Entonces Robinson se agachó, se tendió en el suelo cuan largo era y dejó colgar la cabeza y los hombros, sosteniéndose con las manos. El piso podrido crujió bajo su peso.
—¡Cuidado! —exclamó McCabe—. Te vas a caer de cabeza.
Era maravilloso. Unicamente un policía de la ciudad de Nueva York podía ser así, tener una mentalidad para la cual no existía lo inesperado ni lo imposible. Todo era posible en Nueva York, como lo demostraban los hechos.
—¿Qué ve? —le pregunté a Robinson.
—Veo más de lo mismo.
Eso es todo —Se corrió hacia atrás y se incorporó, y luego me miró, y después a McCabe.
—Estamos en un cuarto piso —dijo McCabe, desolado. Por fin se le desmoronaba el universo.

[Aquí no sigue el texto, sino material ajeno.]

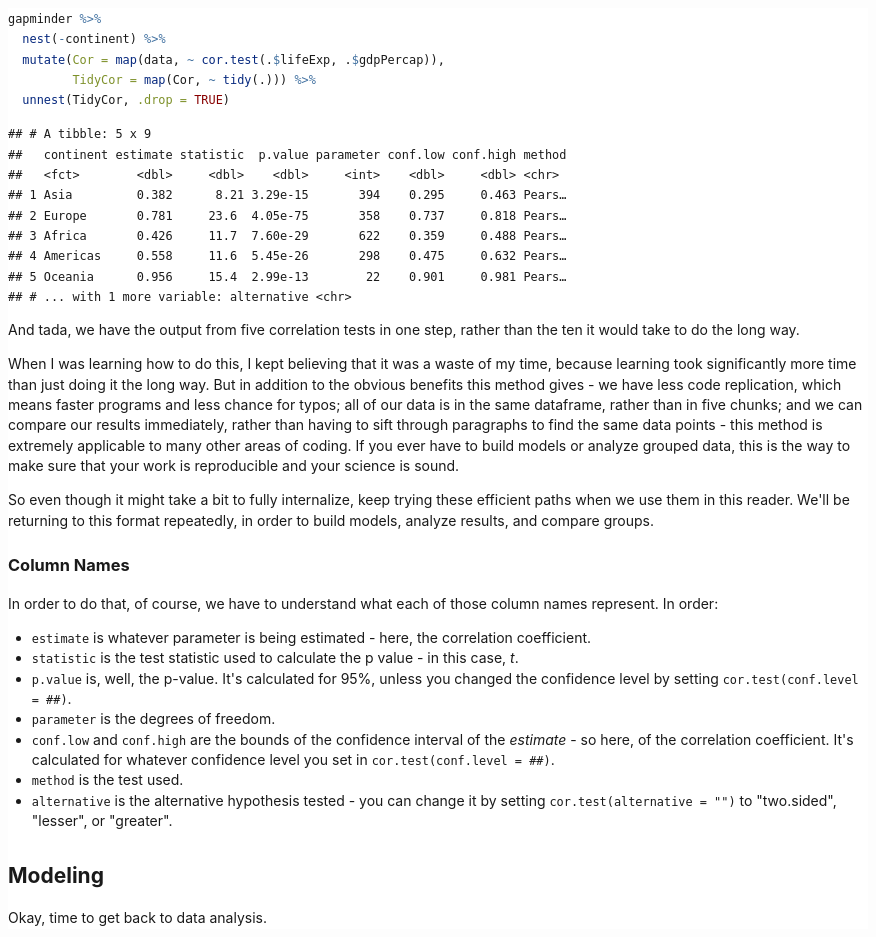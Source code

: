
 ```r
gapminder %>%
  nest(-continent) %>%
  mutate(Cor = map(data, ~ cor.test(.$lifeExp, .$gdpPercap)),
         TidyCor = map(Cor, ~ tidy(.))) %>%
  unnest(TidyCor, .drop = TRUE)
```

```
## # A tibble: 5 x 9
##   continent estimate statistic  p.value parameter conf.low conf.high method
##   <fct>        <dbl>     <dbl>    <dbl>     <int>    <dbl>     <dbl> <chr> 
## 1 Asia         0.382      8.21 3.29e-15       394    0.295     0.463 Pears…
## 2 Europe       0.781     23.6  4.05e-75       358    0.737     0.818 Pears…
## 3 Africa       0.426     11.7  7.60e-29       622    0.359     0.488 Pears…
## 4 Americas     0.558     11.6  5.45e-26       298    0.475     0.632 Pears…
## 5 Oceania      0.956     15.4  2.99e-13        22    0.901     0.981 Pears…
## # ... with 1 more variable: alternative <chr>
```

And tada, we have the output from five correlation tests in one step, rather than the ten it would take to do the long way.

When I was learning how to do this, I kept believing that it was a waste of my time, because learning took significantly more time than just doing it the long way. But in addition to the obvious benefits this method gives - we have less code replication, which means faster programs and less chance for typos; all of our data is in the same dataframe, rather than in five chunks; and we can compare our results immediately, rather than having to sift through paragraphs to find the same data points - this method is extremely applicable to many other areas of coding. If you ever have to build models or analyze grouped data, this is the way to make sure that your work is reproducible and your science is sound. 

So even though it might take a bit to fully internalize, keep trying these efficient paths when we use them in this reader. We'll be returning to this format repeatedly, in order to build models, analyze results, and compare groups.


### Column Names
In order to do that, of course, we have to understand what each of those column names represent. In order:

* ```estimate``` is whatever parameter is being estimated - here, the correlation coefficient.
* ```statistic``` is the test statistic used to calculate the p value - in this case, _t_.
* ```p.value``` is, well, the p-value. It's calculated for 95%, unless you changed the confidence level by setting ```cor.test(conf.level = ##)```.
* ```parameter``` is the degrees of freedom.
* ```conf.low``` and ```conf.high``` are the bounds of the confidence interval of the _estimate_ - so here, of the correlation coefficient. It's calculated for whatever confidence level you set in ```cor.test(conf.level = ##)```.
* ```method``` is the test used.
* ```alternative``` is the alternative hypothesis tested - you can change it by setting ```cor.test(alternative = "")``` to "two.sided", "lesser", or "greater".

## Modeling
Okay, time to get back to data analysis. 
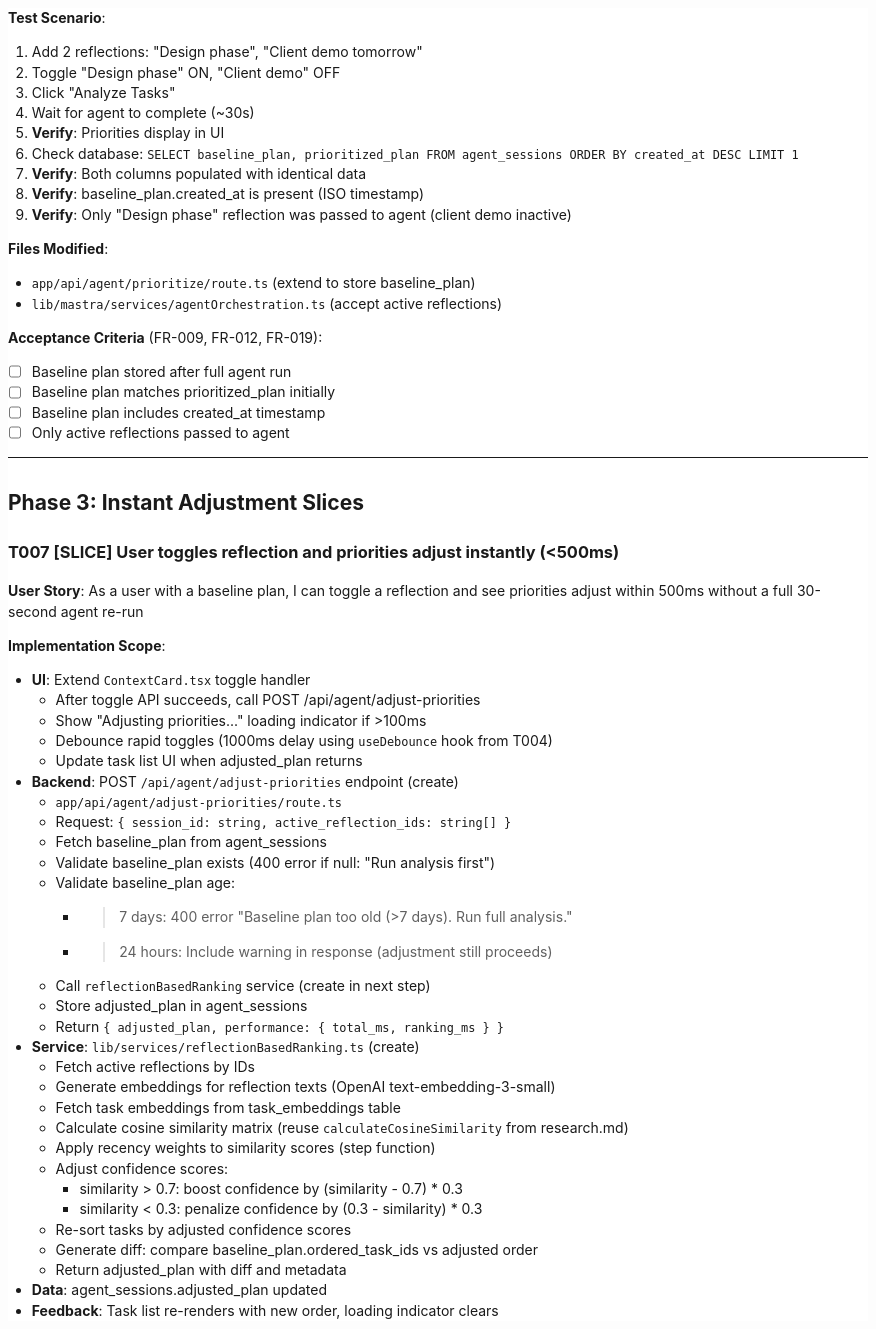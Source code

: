 **Test Scenario**:
1. Add 2 reflections: "Design phase", "Client demo tomorrow"
2. Toggle "Design phase" ON, "Client demo" OFF
3. Click "Analyze Tasks"
4. Wait for agent to complete (~30s)
5. **Verify**: Priorities display in UI
6. Check database: `SELECT baseline_plan, prioritized_plan FROM agent_sessions ORDER BY created_at DESC LIMIT 1`
7. **Verify**: Both columns populated with identical data
8. **Verify**: baseline_plan.created_at is present (ISO timestamp)
9. **Verify**: Only "Design phase" reflection was passed to agent (client demo inactive)

**Files Modified**:
- `app/api/agent/prioritize/route.ts` (extend to store baseline_plan)
- `lib/mastra/services/agentOrchestration.ts` (accept active reflections)

**Acceptance Criteria** (FR-009, FR-012, FR-019):
- [ ] Baseline plan stored after full agent run
- [ ] Baseline plan matches prioritized_plan initially
- [ ] Baseline plan includes created_at timestamp
- [ ] Only active reflections passed to agent

---

## Phase 3: Instant Adjustment Slices

### T007 [SLICE] User toggles reflection and priorities adjust instantly (<500ms)
**User Story**: As a user with a baseline plan, I can toggle a reflection and see priorities adjust within 500ms without a full 30-second agent re-run

**Implementation Scope**:
- **UI**: Extend `ContextCard.tsx` toggle handler
  - After toggle API succeeds, call POST /api/agent/adjust-priorities
  - Show "Adjusting priorities..." loading indicator if >100ms
  - Debounce rapid toggles (1000ms delay using `useDebounce` hook from T004)
  - Update task list UI when adjusted_plan returns
- **Backend**: POST `/api/agent/adjust-priorities` endpoint (create)
  - `app/api/agent/adjust-priorities/route.ts`
  - Request: `{ session_id: string, active_reflection_ids: string[] }`
  - Fetch baseline_plan from agent_sessions
  - Validate baseline_plan exists (400 error if null: "Run analysis first")
  - Validate baseline_plan age:
    * >7 days: 400 error "Baseline plan too old (>7 days). Run full analysis."
    * >24 hours: Include warning in response (adjustment still proceeds)
  - Call `reflectionBasedRanking` service (create in next step)
  - Store adjusted_plan in agent_sessions
  - Return `{ adjusted_plan, performance: { total_ms, ranking_ms } }`
- **Service**: `lib/services/reflectionBasedRanking.ts` (create)
  - Fetch active reflections by IDs
  - Generate embeddings for reflection texts (OpenAI text-embedding-3-small)
  - Fetch task embeddings from task_embeddings table
  - Calculate cosine similarity matrix (reuse `calculateCosineSimilarity` from research.md)
  - Apply recency weights to similarity scores (step function)
  - Adjust confidence scores:
    * similarity > 0.7: boost confidence by (similarity - 0.7) * 0.3
    * similarity < 0.3: penalize confidence by (0.3 - similarity) * 0.3
  - Re-sort tasks by adjusted confidence scores
  - Generate diff: compare baseline_plan.ordered_task_ids vs adjusted order
  - Return adjusted_plan with diff and metadata
- **Data**: agent_sessions.adjusted_plan updated
- **Feedback**: Task list re-renders with new order, loading indicator clears
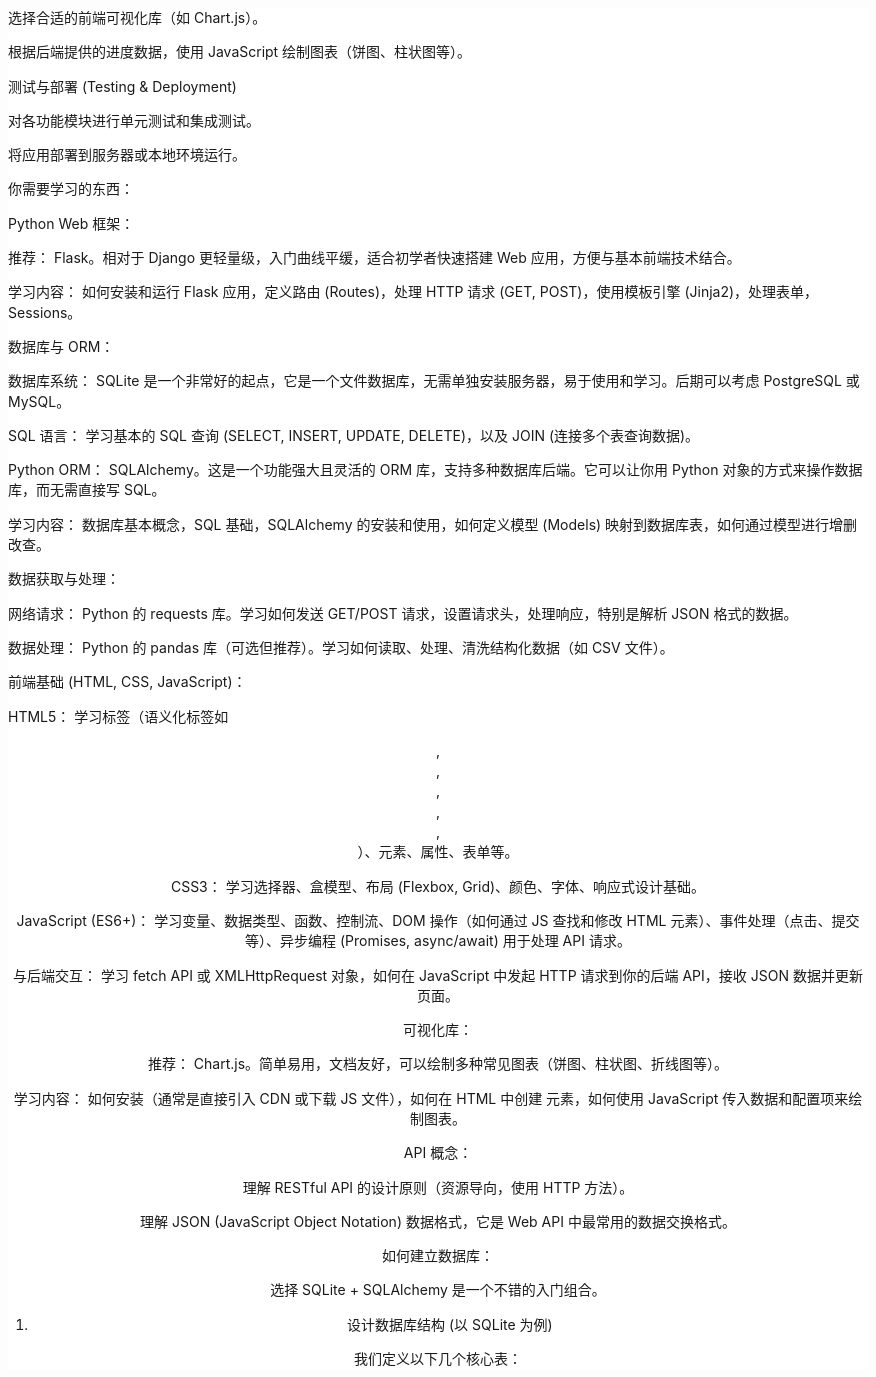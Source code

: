 选择合适的前端可视化库（如 Chart.js）。

根据后端提供的进度数据，使用 JavaScript 绘制图表（饼图、柱状图等）。


测试与部署 (Testing & Deployment)

对各功能模块进行单元测试和集成测试。

将应用部署到服务器或本地环境运行。

你需要学习的东西：

Python Web 框架：

推荐： Flask。相对于 Django 更轻量级，入门曲线平缓，适合初学者快速搭建 Web 应用，方便与基本前端技术结合。

学习内容： 如何安装和运行 Flask 应用，定义路由 (Routes)，处理 HTTP 请求 (GET, POST)，使用模板引擎 (Jinja2)，处理表单，Sessions。

数据库与 ORM：

数据库系统： SQLite 是一个非常好的起点，它是一个文件数据库，无需单独安装服务器，易于使用和学习。后期可以考虑 PostgreSQL 或 MySQL。

SQL 语言： 学习基本的 SQL 查询 (SELECT, INSERT, UPDATE, DELETE)，以及 JOIN (连接多个表查询数据)。

Python ORM： SQLAlchemy。这是一个功能强大且灵活的 ORM 库，支持多种数据库后端。它可以让你用 Python 对象的方式来操作数据库，而无需直接写 SQL。

学习内容： 数据库基本概念，SQL 基础，SQLAlchemy 的安装和使用，如何定义模型 (Models) 映射到数据库表，如何通过模型进行增删改查。

数据获取与处理：

网络请求： Python 的 requests 库。学习如何发送 GET/POST 请求，设置请求头，处理响应，特别是解析 JSON 格式的数据。

数据处理： Python 的 pandas 库（可选但推荐）。学习如何读取、处理、清洗结构化数据（如 CSV 文件）。

前端基础 (HTML, CSS, JavaScript)：

HTML5： 学习标签（语义化标签如 <header>, <nav>, <main>, <article>, <aside>, <footer>）、元素、属性、表单等。

CSS3： 学习选择器、盒模型、布局 (Flexbox, Grid)、颜色、字体、响应式设计基础。

JavaScript (ES6+)： 学习变量、数据类型、函数、控制流、DOM 操作（如何通过 JS 查找和修改 HTML 元素）、事件处理（点击、提交等）、异步编程 (Promises, async/await) 用于处理 API 请求。

与后端交互： 学习 fetch API 或 XMLHttpRequest 对象，如何在 JavaScript 中发起 HTTP 请求到你的后端 API，接收 JSON 数据并更新页面。

可视化库：

推荐： Chart.js。简单易用，文档友好，可以绘制多种常见图表（饼图、柱状图、折线图等）。

学习内容： 如何安装（通常是直接引入 CDN 或下载 JS 文件），如何在 HTML 中创建 <canvas> 元素，如何使用 JavaScript 传入数据和配置项来绘制图表。

API 概念：

理解 RESTful API 的设计原则（资源导向，使用 HTTP 方法）。

理解 JSON (JavaScript Object Notation) 数据格式，它是 Web API 中最常用的数据交换格式。

如何建立数据库：

选择 SQLite + SQLAlchemy 是一个不错的入门组合。

1. 设计数据库结构 (以 SQLite 为例)

我们定义以下几个核心表：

—Hay muchísimo más —dijo Robinson.
—Voy a llamar por teléfono para denunciar esto. Les voy a decir que hay un campo de pastoreo en el cuarto piso de una vieja casa de inquilinato.
—No es un campo de pastoreo —dijo Robinson.
—¿Qué diablos es, entonces? ¿Un espejismo?
—Voy a bajar —dijo Robinson.
—Eso sí que no.
El rostro redondo de Robinson había perdido la expresión jovial. Ya no era el rostro tranquilo y controlado de un policía negro de la ciudad de Nueva York, que sabe cuándo y cuánto puede presionar. Miró a McCabe, le sonrió, aunque sin humor, y después le preguntó qué creía él que había allí.
—¿Cómo diablos voy a saber qué hay?
—Yo si lo sé.
—¡Qué mierda vas a saber!
—¿Qué hay allí abajo? —le pregunté a Robinson con voz temblorosa—. ¿Qué vio allí?
—El revés de la medalla.
—¿Qué diablos quiere decir eso? —exigió McCabe.
—Lo que pasa —dijo Robinson con un suspiro—, es que hace demasiado tiempo que eres blanco.
—Voy a llamar por teléfono —dijo McCabe—. ¿Me oyes, Robinson? Voy a llamar a la Central, y luego voy a pedirle las llaves al encargado, si es que hay uno en esta ratonera piojosa, y después voy a entrar en el departamento de Montez y voy a mirar ese agujero, y ya veremos quién es el que está cultivando césped en un cuarto piso. Y hasta ese momento, tú no bajas, ¿entiendes?
—Claro que entiendo, hombre —contestó suavemente Robinson.
McCabe salió, pasando junto a la llorosa señora González, y cerró la puerta de la cocina de un portazo. Como sí eso hubiera hecho una corriente de aire, el aire perfumado se elevó del agujero, llenando la habitación.
—¿Qué vio usted allí? —le pregunté a Robinson.
—¿Quiere echar un vistazo? —sugirió Robinson.
Dije que no con la cabeza. No había nada sobre la tierra que me persuadiera a echarme sobre ese piso crujiente tal como lo había hecho Robinson. Este me observaba.
—¿Tiene miedo? Asentí.
—¿Sabe lo que va a pasar cuando McCabe consiga al encargado y entren en ese departamento? Va a mirar para arriba y me va a ver a mi, y entonces va a decir que fue una ilusión óptica, y a las dos o tres semanas ni siquiera nos vamos a acordar de lo que vimos.
—Es una ilusión —dije yo.
—¡Huela!
—¡Dios mío, está viendo algo que no está allí!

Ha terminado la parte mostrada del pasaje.